Her work has been presented in Europe (Nantes, Paris, Brussels) and North America (Montreal, Laval, Quebec City, Gaspésie, Pittsburgh, New York, Baltimore). Also a cultural worker*, she notably developed the Slow Tech posture of the feminist artist-run center Ada X, where she was-from 2017 to 2022-coordinator of programming and the HTMlles festival. She lives and works in Montréal/Tio'tia:ke.
Caroline Barber
The literature of Oulipo, the cut-up words of Dada and the exquisite corpses of Surrealism are Caroline Barber's favorite playgrounds. These literary devices place words at the heart of her creative practice. Words serve as vehicles of the imagination, graphic images and echoes in the material, just as they do in her work as an everyday empoetineuse.

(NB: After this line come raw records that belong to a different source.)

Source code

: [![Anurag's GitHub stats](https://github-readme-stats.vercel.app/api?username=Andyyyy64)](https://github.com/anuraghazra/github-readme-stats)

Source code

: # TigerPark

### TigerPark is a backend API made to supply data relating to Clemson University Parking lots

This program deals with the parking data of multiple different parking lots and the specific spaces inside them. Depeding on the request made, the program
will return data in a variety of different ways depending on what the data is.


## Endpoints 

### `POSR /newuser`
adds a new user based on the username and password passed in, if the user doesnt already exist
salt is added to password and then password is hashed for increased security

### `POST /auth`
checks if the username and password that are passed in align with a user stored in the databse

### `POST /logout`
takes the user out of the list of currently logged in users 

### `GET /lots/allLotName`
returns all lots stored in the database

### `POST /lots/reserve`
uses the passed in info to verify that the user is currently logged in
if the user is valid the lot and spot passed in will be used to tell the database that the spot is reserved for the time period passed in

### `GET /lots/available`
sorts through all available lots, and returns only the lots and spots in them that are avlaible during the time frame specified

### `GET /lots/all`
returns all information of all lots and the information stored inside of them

She has been offering literary workshops in Montreal schools and libraries for over ten years, and participates in the Blue Metropolis Children's Festival and Fenêtres qui parlent. Her fifth children's album, Le vol, has just been published by Les 400 coups.
Stéphanie Morissette
Paolo Almario
Paolo Almario is a digital artist of Colombian origin based in Chicoutimi since 2011. He began his career in 2014 with projects related to the impact Colombia's conflict had on his family. The repercussions of his artistic engagement led him to seek the protection of the Canadian Government, where he has had refugee status since 2015.
He trained at the Facultad de Arquitectura y Diseño of Universidad Los Andes (Bogota, Colombia). In 2014, he completed a Master of Arts at the Université du Québec à Chicoutimi (UQAC). His work has been supported on several occasions by the Conseil des arts et des lettres du Québec (CALQ) and the Canada Council for the Arts. In 2018, he was awarded the Prix du CALQ - Créateur de l'année in Saguenay-Lac-St-Jean. His work has been exhibited in Canada, Colombia, Italy, Belgium and France.
In his practice, Paolo Almario uses digital technologies to collect, analyze, codify, process and transform samples of reality into a plurality of artistic forms. Focusing on installation, software and electro-mechanical art, he explores the relationship between the individual and space, focusing on notions of identity, spatio-temporality and socio-politics.
Leila Zelli
Born in Tehran (Iran), Leila Zelli lives and works in Montreal. With a master's degree (2020) and a bachelor's degree (2016) in visual and media arts from UQAM, she is interested in our relationship with ideas of "others" and "elsewhere", and more specifically within the geopolitical space often referred to by the debatable term "Middle East". His work has been shown at Galerie Pierre-François Ouellette (2021), Galerie Bradley Ertaskiran (2020), Conseil des arts de Montréal (2019-2020), Galerie de l'UQAM (2020,2019, 2015) and Foire en art actuel de Québec (2019), among others. Her work is now part of the collections of the Montreal Museum of Fine Arts, the Musée national des beaux-arts du Québec, the Musée d'art contemporain de Baie-Saint-Paul and the Caisse de dépôt et placement du Québec. She is the 2021 recipient of the Claudine and Stephen Bronfman Fellowship in Contemporary Art.